All pictures are to be skipped; retype only the lines from the top of the entries through the line with "excitation control function", both included.
---------- SOURCE DATA ----------
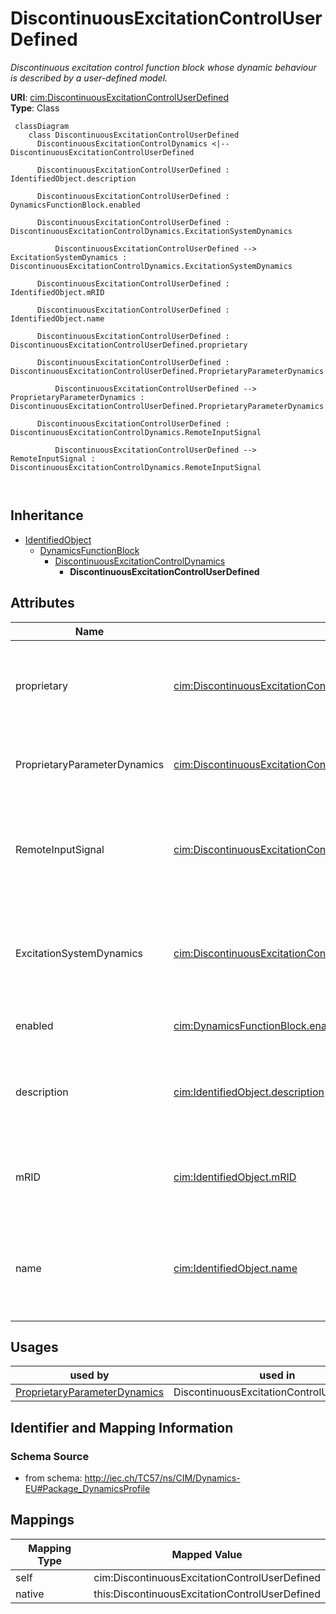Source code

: # DiscontinuousExcitationControlUserDefined


_Discontinuous excitation control function block whose dynamic behaviour is described by <font color="#0f0f0f">a user-defined model.</font>_





**URI**: [cim:DiscontinuousExcitationControlUserDefined](http://iec.ch/TC57/CIM100#DiscontinuousExcitationControlUserDefined)<br />
**Type**: Class




```mermaid
 classDiagram
    class DiscontinuousExcitationControlUserDefined
      DiscontinuousExcitationControlDynamics <|-- DiscontinuousExcitationControlUserDefined
      
      DiscontinuousExcitationControlUserDefined : IdentifiedObject.description
        
      DiscontinuousExcitationControlUserDefined : DynamicsFunctionBlock.enabled
        
      DiscontinuousExcitationControlUserDefined : DiscontinuousExcitationControlDynamics.ExcitationSystemDynamics
        
          DiscontinuousExcitationControlUserDefined --> ExcitationSystemDynamics : DiscontinuousExcitationControlDynamics.ExcitationSystemDynamics
        
      DiscontinuousExcitationControlUserDefined : IdentifiedObject.mRID
        
      DiscontinuousExcitationControlUserDefined : IdentifiedObject.name
        
      DiscontinuousExcitationControlUserDefined : DiscontinuousExcitationControlUserDefined.proprietary
        
      DiscontinuousExcitationControlUserDefined : DiscontinuousExcitationControlUserDefined.ProprietaryParameterDynamics
        
          DiscontinuousExcitationControlUserDefined --> ProprietaryParameterDynamics : DiscontinuousExcitationControlUserDefined.ProprietaryParameterDynamics
        
      DiscontinuousExcitationControlUserDefined : DiscontinuousExcitationControlDynamics.RemoteInputSignal
        
          DiscontinuousExcitationControlUserDefined --> RemoteInputSignal : DiscontinuousExcitationControlDynamics.RemoteInputSignal
        
      
```





## Inheritance
* [IdentifiedObject](IdentifiedObject.md)
    * [DynamicsFunctionBlock](DynamicsFunctionBlock.md)
        * [DiscontinuousExcitationControlDynamics](DiscontinuousExcitationControlDynamics.md)
            * **DiscontinuousExcitationControlUserDefined**



## Attributes


| Name | URI | Cardinality and Range | Description | Inheritance |
| ---  | --- | --- | --- | --- |
| proprietary | [cim:DiscontinuousExcitationControlUserDefined.proprietary](http://iec.ch/TC57/CIM100#DiscontinuousExcitationControlUserDefined.proprietary) | 1..1 <br />  boolean  | Behaviour is based on a proprietary model as opposed to a detailed model | direct |
| ProprietaryParameterDynamics | [cim:DiscontinuousExcitationControlUserDefined.ProprietaryParameterDynamics](http://iec.ch/TC57/CIM100#DiscontinuousExcitationControlUserDefined.ProprietaryParameterDynamics) | 0..* <br />  [ProprietaryParameterDynamics](ProprietaryParameterDynamics.md)  | Parameter of this proprietary user-defined model | direct |
| RemoteInputSignal | [cim:DiscontinuousExcitationControlDynamics.RemoteInputSignal](http://iec.ch/TC57/CIM100#DiscontinuousExcitationControlDynamics.RemoteInputSignal) | 0..1 <br />  [RemoteInputSignal](RemoteInputSignal.md)  | Remote input signal used by this discontinuous excitation control system mode... | [DiscontinuousExcitationControlDynamics](DiscontinuousExcitationControlDynamics.md) |
| ExcitationSystemDynamics | [cim:DiscontinuousExcitationControlDynamics.ExcitationSystemDynamics](http://iec.ch/TC57/CIM100#DiscontinuousExcitationControlDynamics.ExcitationSystemDynamics) | 1..1 <br />  [ExcitationSystemDynamics](ExcitationSystemDynamics.md)  | Excitation system model with which this discontinuous excitation control mode... | [DiscontinuousExcitationControlDynamics](DiscontinuousExcitationControlDynamics.md) |
| enabled | [cim:DynamicsFunctionBlock.enabled](http://iec.ch/TC57/CIM100#DynamicsFunctionBlock.enabled) | 1..1 <br />  boolean  | Function block used indicator | [DynamicsFunctionBlock](DynamicsFunctionBlock.md) |
| description | [cim:IdentifiedObject.description](http://iec.ch/TC57/CIM100#IdentifiedObject.description) | 0..1 <br />  string  | The description is a free human readable text describing or naming the object | [IdentifiedObject](IdentifiedObject.md) |
| mRID | [cim:IdentifiedObject.mRID](http://iec.ch/TC57/CIM100#IdentifiedObject.mRID) | 1..1 <br />  string  | Master resource identifier issued by a model authority | [IdentifiedObject](IdentifiedObject.md) |
| name | [cim:IdentifiedObject.name](http://iec.ch/TC57/CIM100#IdentifiedObject.name) | 0..1 <br />  string  | The name is any free human readable and possibly non unique text naming the o... | [IdentifiedObject](IdentifiedObject.md) |





## Usages

| used by | used in | type | used |
| ---  | --- | --- | --- |
| [ProprietaryParameterDynamics](ProprietaryParameterDynamics.md) | DiscontinuousExcitationControlUserDefined | range | [DiscontinuousExcitationControlUserDefined](DiscontinuousExcitationControlUserDefined.md) |






## Identifier and Mapping Information







### Schema Source


* from schema: http://iec.ch/TC57/ns/CIM/Dynamics-EU#Package_DynamicsProfile





## Mappings

| Mapping Type | Mapped Value |
| ---  | ---  |
| self | cim:DiscontinuousExcitationControlUserDefined |
| native | this:DiscontinuousExcitationControlUserDefined |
----------
● **ANSWER SECTION**
Source code

: # DiscontinuousExcitationControlUserDefined


_Discontinuous excitation control function block whose dynamic behaviour is described by <font color="#0f0f0f">a user-defined model.</font>_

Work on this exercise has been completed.